Winning is Fleeting, Excellence is Permanent
This month we’re prepping for the Lumos Intramural Open, our version of the CrossFit Games Open. I’ll be diving into some thoughts around competing and how it shapes us, challenges us, and sometimes causes us to act like absolute goons 🙂
Chasing Excellence vs. Chasing Victory
Competition is intoxicating. The thrill of winning, the recognition, the proof that all your work has paid off—it’s easy to get hooked on chasing victory. But there’s a problem with that. When victory becomes the only thing that matters, the process takes a backseat. And when you’re no longer in love with the process, you’re setting yourself up for frustration, burnout, and a constant feeling that you’re never quite enough.
The best competitors aren’t chasing victory. They’re chasing excellence. And there’s a crucial difference between the two.
Now what?
Let’s say you set a goal: you want to win your division in the CrossFit Open, or take first place in a local competition. You train for months. You sacrifice sleep, time with friends, and balance in pursuit of this goal. Then competition day comes, and… you win. Victory. You’ve achieved what you set out to do.
Now what?
You wake up the next morning and realize that nothing actually changed. You still have the same strengths, the same weaknesses. You’re still the same person. The high of winning fades fast, and suddenly you need another victory to feel like you’re moving forward. This is the trap of chasing victory—it’s a hunger that never quite gets satisfied.
On the other hand, let’s say you commit to a different goal: instead of focusing on beating others, you focus on getting better. You refine your weaknesses. You learn new skills. You become more mentally resilient, more disciplined, and more in control of your emotions under pressure. Maybe you don’t win the competition. Maybe you come in second, or tenth. But you walk away better than you were before.
That improvement stays with you. It becomes part of who you are. And when you chase excellence instead of just victory, you realize that you never really “arrive”—there’s always more to learn, more to refine, more to discover. That’s the kind of fire that never burns out.
The Best are Obsessed with the Process
Look at any truly elite competitor in any field—sports, business, music, art. The ones who last, who continue to evolve and stay at the top, aren’t obsessed with winning. They’re obsessed with getting better.
Take someone like Tom Brady. He didn’t play for 20 years just to rack up Super Bowl rings. He was obsessed with refining every tiny detail of his craft—the way he threw, the way he recovered, the way he read defenses. His goal wasn’t just to win games; it was to be the best version of himself as an athlete. The wins were a byproduct.
Or look at Michael Jordan. The stories of his insane work ethic aren’t about him wanting to win more championships—they’re about him wanting to push the absolute limits of what he could do. If you watch interviews with him now, years after retiring, he doesn’t talk about the trophies. He talks about the battles. The grind. The evolution of his game. That’s what he loved.

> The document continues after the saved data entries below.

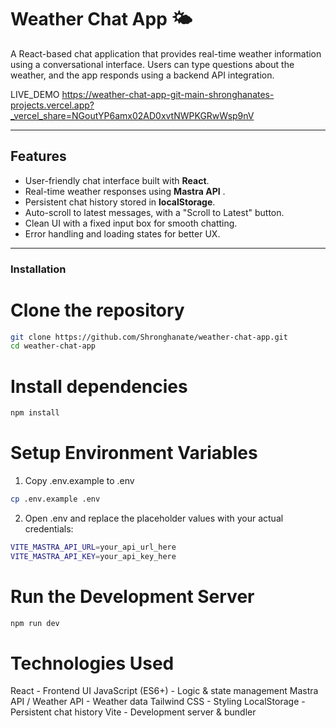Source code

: # Weather Chat App 🌤️

A React-based chat application that provides real-time weather information using a conversational interface. Users can type questions about the weather, and the app responds using a backend API integration.

LIVE_DEMO https://weather-chat-app-git-main-shronghanates-projects.vercel.app?_vercel_share=NGoutYP6amx02AD0xvtNWPKGRwWsp9nV 

---

## Features

- User-friendly chat interface built with **React**.
- Real-time weather responses using **Mastra API** .
- Persistent chat history stored in **localStorage**.
- Auto-scroll to latest messages, with a "Scroll to Latest" button.
- Clean UI with a fixed input box for smooth chatting.
- Error handling and loading states for better UX.

---

### Installation

# Clone the repository
```bash
git clone https://github.com/Shronghanate/weather-chat-app.git
cd weather-chat-app
```

# Install dependencies
```bash
npm install
```

# Setup Environment Variables
1. Copy .env.example to .env
```bash
cp .env.example .env
```

2. Open .env and replace the placeholder values with your actual credentials:
```bash
VITE_MASTRA_API_URL=your_api_url_here
VITE_MASTRA_API_KEY=your_api_key_here
```

# Run the Development Server
```bash
npm run dev
```



# Technologies Used

React - Frontend UI
JavaScript (ES6+) - Logic & state management
Mastra API / Weather API - Weather data
Tailwind CSS - Styling
LocalStorage - Persistent chat history
Vite - Development server & bundler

Because here’s the thing—when you love the process, winning takes care of itself.
How to Shift Your Mindset
So how do you move from chasing victory to chasing excellence? It starts with asking yourself a few hard questions:
- If there were no competition, would I still train this hard?
- If I never won anything, would I still be proud of my progress?
- Am I competing to prove something to others, or to test myself?
If your main motivation is external—beating others, proving people wrong, seeking validation—you’re always going to be chasing a moving target. There will always be someone better, another level to reach, another reason to feel like you’re not enough.
But if your motivation is internal—if you compete because you love the challenge, because you want to see what you’re capable of, because you enjoy the process of improvement—you’ll never burn out. You’ll keep getting better, regardless of the results.
And ironically, this mindset shift actually makes you more likely to win. When you stop being fixated on the outcome and instead focus on doing the work, you perform with more freedom. You take smarter risks. You compete with less fear and more joy. And that’s the kind of competitor who stays in the game for the long haul.
The Long Game of Mastery
Winning is fun. It’s satisfying. It’s a marker of progress. But it’s not the whole game. The real game is getting better, refining your craft, and pushing your limits—not just once, but continuously.
So, if you find yourself obsessing over leaderboards, feeling like you’re only as good as your last performance, take a step back. Remind yourself why you started. Fall in love with the process again.
Because at the end of the day, the best competitors aren’t the ones who won the most. They’re the ones who never stopped chasing excellence.